No. of Recommendations: 16
In the case where a company pays a dividend do buybacks also have the added value of saving the company money because you are not paying the dividend on retired shares?
Not really...they are pretty separate.
Assume shares are repurchased at fair value.
Fair value for almost any firm is well approximated by some multiple of cyclically adjusted earnings, plus a constant for any "extra" cash on hand.
e.g., a company making $1 a year with $15 per share in unneeded cash might be worth (say) $30 a share, if you assume a multiple of 15 on the earnings.
Since we are assuming they are trading at fair value, the current share price is $30.
If they use the spare cash to buy back shares,
Instead of a multiple of 15 on $1 earnings and $15 spare cash, it becomes a multiple of 15 on $2 per share earnings and no spare cash...still $30 total.
The value of a share is unchanged. Other things being equal (same valuation) the share price will still be $30 despite the lower EPS. It's shocking how few CEOs seem to understand this!

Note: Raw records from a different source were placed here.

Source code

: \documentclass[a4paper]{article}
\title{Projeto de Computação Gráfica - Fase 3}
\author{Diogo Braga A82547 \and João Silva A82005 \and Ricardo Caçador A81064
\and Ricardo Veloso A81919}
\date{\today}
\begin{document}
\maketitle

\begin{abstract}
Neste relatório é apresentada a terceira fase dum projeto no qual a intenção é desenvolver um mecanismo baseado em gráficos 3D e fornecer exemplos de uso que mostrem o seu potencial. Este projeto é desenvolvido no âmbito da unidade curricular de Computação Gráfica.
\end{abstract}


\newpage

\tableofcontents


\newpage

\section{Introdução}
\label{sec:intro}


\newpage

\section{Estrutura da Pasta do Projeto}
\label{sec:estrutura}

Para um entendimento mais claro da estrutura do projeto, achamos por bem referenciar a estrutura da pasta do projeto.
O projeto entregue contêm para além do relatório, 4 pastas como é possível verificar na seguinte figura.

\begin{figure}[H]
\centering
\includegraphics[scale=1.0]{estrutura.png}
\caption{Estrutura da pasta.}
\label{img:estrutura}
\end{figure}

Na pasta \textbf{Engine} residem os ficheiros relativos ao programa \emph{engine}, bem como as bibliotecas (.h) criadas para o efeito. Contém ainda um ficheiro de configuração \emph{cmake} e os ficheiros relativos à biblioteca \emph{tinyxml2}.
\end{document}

In summary, for any buybacks done at a price equal to fair value for the stock:
* The cash per share goes down
* The earnings per share go up
* Those two things exactly cancel out
* The share price is therefore unchanged
* The share count, total intrinsic value of the firm, and market cap all fall. It's a smaller firm overall.
I recap all this because it clarifies your dividend question.
Because of the buybacks, the total earnings of the firm are unchanged but the EPS goes up because the total profit is divided by a smaller number of shares.
So, assuming the total dividend remains the same--(recall that "dividend" literally means "that which is to be divided", not the per share amount!)--the coupon per share will go up because the total dividend is divided by a smaller number of shares. Of course management might choose to do something else, but if they kept the same payout ratio the dividend per share would rise the same amount as the EPS.
That's what the math says. The second order thinking would address motivations. For example, in the example above management might be more inclined to pay out a dividend before the buyback than after the buyback because they have so much spare cash. It would be relatively rational for them to think about a lower payout ratio after the big buyback.